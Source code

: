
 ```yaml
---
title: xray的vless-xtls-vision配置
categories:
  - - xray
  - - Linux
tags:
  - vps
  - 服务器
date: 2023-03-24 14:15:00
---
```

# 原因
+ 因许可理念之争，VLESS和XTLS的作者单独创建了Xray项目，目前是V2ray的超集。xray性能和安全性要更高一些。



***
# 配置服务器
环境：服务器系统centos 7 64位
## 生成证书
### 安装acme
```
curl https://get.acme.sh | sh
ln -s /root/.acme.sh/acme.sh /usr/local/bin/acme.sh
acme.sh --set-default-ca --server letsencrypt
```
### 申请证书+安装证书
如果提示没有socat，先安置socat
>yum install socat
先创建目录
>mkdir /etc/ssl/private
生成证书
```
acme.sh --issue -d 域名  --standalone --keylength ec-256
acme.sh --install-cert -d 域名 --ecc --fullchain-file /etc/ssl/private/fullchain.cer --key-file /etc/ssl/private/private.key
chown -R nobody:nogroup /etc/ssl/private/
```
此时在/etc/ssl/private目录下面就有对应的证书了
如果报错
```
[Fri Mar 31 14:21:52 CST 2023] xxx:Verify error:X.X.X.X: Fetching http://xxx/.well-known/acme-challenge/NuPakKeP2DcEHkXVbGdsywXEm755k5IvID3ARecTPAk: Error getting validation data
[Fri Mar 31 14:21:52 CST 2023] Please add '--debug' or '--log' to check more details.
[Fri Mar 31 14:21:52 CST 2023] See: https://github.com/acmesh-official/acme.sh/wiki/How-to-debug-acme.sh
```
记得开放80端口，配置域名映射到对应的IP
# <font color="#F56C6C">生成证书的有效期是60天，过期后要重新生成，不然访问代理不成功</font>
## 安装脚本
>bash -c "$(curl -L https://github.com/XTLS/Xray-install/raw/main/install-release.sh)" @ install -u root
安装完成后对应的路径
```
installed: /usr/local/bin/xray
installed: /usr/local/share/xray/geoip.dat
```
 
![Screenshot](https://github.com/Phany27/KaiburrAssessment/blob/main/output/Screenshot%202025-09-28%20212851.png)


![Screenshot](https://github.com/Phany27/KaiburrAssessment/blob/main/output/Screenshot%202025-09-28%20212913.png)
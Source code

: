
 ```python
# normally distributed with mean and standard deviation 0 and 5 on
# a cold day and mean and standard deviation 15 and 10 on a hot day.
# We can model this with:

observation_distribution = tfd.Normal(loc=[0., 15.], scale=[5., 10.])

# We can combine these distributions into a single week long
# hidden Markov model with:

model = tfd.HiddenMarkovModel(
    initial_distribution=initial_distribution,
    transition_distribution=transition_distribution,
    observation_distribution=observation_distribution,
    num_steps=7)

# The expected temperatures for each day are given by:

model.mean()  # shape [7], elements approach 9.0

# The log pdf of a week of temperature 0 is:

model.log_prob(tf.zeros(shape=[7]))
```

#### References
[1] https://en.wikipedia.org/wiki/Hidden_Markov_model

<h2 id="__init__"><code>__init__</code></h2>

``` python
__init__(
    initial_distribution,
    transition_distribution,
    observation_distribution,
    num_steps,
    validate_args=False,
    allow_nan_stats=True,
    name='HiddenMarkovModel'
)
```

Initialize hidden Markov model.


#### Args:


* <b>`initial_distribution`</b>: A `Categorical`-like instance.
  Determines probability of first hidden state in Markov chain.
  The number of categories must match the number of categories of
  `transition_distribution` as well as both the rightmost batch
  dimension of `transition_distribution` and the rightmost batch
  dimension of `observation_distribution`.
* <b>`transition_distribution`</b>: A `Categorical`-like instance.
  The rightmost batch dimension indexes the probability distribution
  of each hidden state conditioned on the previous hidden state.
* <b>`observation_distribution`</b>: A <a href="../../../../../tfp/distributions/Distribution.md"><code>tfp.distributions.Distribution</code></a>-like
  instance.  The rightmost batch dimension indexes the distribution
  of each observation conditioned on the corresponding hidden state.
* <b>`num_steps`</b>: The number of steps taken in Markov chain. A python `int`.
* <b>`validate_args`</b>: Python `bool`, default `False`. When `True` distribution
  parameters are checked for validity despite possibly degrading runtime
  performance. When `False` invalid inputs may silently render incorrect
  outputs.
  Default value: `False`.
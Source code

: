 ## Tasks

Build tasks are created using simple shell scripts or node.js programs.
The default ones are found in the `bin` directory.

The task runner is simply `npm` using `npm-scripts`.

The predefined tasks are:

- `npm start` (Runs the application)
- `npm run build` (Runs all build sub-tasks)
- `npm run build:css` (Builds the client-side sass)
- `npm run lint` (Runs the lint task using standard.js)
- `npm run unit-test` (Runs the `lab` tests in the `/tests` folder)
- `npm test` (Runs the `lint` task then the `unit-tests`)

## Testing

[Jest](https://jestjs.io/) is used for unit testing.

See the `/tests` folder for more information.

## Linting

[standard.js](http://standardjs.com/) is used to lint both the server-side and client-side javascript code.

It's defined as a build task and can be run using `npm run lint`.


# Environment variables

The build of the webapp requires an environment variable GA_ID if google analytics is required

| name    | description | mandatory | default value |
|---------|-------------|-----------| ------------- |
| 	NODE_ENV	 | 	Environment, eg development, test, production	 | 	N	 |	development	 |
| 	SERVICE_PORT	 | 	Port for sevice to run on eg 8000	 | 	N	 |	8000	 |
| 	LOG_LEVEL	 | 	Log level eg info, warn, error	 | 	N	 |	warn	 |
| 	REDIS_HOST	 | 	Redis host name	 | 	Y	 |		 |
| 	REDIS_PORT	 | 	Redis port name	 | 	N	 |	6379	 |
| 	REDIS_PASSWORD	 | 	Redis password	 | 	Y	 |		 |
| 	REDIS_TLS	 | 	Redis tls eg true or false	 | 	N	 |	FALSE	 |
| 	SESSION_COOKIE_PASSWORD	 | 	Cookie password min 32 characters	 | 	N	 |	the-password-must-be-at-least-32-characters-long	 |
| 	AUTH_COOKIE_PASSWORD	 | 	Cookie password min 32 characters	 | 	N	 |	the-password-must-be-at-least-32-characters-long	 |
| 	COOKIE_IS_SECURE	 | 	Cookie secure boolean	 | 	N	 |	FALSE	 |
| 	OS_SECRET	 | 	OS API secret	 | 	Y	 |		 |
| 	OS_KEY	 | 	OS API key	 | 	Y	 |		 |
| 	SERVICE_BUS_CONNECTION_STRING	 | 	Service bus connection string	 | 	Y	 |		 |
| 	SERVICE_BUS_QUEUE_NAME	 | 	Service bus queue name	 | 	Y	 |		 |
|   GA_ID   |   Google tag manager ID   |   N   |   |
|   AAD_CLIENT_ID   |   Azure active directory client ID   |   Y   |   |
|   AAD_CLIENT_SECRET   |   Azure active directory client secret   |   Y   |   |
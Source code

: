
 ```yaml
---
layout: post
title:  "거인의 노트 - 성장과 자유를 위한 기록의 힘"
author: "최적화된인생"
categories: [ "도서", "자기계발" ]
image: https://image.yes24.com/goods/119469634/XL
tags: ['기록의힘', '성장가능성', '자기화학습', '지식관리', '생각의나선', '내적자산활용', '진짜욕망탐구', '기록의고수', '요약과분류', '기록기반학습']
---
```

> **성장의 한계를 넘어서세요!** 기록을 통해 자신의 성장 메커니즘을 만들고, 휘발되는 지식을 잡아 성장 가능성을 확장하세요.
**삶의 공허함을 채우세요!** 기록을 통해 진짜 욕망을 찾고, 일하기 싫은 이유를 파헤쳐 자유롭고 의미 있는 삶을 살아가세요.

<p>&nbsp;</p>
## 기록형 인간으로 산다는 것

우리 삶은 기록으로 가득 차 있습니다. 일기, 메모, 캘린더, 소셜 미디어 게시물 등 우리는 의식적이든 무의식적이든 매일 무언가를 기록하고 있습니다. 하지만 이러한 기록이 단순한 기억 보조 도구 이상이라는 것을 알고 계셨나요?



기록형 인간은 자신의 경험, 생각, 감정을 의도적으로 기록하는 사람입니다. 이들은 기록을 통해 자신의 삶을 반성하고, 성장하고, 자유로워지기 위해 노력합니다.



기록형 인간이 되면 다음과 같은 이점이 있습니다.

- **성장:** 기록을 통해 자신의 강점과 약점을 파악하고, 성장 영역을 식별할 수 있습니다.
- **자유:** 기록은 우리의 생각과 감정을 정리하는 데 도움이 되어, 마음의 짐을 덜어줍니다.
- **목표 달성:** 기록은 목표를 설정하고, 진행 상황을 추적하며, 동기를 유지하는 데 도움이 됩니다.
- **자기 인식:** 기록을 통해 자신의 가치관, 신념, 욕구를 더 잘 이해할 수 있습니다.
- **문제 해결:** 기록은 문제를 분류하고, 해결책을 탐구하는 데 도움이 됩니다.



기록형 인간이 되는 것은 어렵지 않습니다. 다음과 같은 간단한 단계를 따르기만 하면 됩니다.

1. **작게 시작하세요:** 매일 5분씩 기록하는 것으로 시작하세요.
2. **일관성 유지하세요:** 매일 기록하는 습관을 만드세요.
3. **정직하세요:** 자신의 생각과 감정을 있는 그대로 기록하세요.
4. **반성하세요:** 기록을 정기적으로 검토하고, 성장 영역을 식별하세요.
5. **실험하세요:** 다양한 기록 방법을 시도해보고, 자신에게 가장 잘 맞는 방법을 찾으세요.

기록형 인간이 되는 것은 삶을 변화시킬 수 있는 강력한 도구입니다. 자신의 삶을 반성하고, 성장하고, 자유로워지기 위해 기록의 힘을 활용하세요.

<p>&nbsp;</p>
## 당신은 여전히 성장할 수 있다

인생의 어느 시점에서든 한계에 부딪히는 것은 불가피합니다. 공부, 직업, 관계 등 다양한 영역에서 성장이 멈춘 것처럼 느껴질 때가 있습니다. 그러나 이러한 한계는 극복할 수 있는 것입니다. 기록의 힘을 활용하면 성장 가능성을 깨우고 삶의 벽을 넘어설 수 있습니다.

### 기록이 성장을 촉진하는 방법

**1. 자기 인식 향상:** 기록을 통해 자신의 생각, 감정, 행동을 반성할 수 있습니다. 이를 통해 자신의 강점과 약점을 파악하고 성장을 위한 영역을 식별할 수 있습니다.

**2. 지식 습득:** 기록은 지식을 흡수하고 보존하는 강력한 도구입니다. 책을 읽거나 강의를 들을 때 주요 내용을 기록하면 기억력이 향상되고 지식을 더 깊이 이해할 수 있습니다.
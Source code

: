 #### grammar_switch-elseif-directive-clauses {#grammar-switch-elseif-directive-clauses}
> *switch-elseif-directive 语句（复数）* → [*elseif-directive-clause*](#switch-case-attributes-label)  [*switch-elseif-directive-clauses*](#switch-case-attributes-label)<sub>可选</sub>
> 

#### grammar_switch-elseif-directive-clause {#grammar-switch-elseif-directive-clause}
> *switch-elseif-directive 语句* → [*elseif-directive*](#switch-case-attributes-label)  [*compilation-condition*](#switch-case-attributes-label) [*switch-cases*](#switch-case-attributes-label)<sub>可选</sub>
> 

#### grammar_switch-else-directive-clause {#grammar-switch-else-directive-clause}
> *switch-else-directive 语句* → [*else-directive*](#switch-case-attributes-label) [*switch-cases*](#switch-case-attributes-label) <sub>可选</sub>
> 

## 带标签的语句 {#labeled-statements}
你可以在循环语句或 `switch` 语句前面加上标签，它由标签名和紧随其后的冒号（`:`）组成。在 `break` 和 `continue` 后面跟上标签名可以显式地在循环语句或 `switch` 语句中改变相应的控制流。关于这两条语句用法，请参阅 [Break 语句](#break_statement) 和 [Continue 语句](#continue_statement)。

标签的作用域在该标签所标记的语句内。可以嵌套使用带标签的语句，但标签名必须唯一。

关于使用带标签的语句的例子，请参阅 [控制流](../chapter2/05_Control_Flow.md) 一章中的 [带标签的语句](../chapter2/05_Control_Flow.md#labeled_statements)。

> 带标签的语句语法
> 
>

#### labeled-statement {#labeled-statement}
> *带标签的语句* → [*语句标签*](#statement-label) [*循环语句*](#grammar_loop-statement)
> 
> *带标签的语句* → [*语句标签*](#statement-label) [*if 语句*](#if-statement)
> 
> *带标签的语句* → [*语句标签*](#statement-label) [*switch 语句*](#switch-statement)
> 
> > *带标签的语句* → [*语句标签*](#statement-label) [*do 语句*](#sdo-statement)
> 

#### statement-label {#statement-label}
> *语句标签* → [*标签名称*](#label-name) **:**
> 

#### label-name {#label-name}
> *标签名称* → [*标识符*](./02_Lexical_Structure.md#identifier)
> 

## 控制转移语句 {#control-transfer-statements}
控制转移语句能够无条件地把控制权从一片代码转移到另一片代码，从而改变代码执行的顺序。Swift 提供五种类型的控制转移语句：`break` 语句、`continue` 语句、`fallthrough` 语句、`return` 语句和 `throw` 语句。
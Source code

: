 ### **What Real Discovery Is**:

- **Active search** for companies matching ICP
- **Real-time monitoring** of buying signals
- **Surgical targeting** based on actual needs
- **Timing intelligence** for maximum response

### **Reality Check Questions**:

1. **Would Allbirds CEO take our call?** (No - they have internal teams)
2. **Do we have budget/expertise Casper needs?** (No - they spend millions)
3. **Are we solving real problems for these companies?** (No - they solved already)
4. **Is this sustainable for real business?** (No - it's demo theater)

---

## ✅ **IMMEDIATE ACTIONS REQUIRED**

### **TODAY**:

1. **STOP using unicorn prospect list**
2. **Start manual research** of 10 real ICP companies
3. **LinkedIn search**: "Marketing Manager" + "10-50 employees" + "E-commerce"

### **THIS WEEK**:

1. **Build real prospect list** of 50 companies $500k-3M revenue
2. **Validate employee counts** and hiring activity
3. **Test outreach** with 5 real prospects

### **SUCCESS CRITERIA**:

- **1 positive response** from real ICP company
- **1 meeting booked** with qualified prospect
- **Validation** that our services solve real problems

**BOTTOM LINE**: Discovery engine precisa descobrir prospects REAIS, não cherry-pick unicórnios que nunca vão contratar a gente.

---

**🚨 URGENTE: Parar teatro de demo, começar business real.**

****************

Where a line of the material holds the word "cases", copy that line.

Exercise result →
> *switch-elseif-directive 语句* → [*elseif-directive*](#switch-case-attributes-label)  [*compilation-condition*](#switch-case-attributes-label) [*switch-cases*](#switch-case-attributes-label)<sub>可选</sub>
> *switch-else-directive 语句* → [*else-directive*](#switch-case-attributes-label) [*switch-cases*](#switch-case-attributes-label) <sub>可选</sub>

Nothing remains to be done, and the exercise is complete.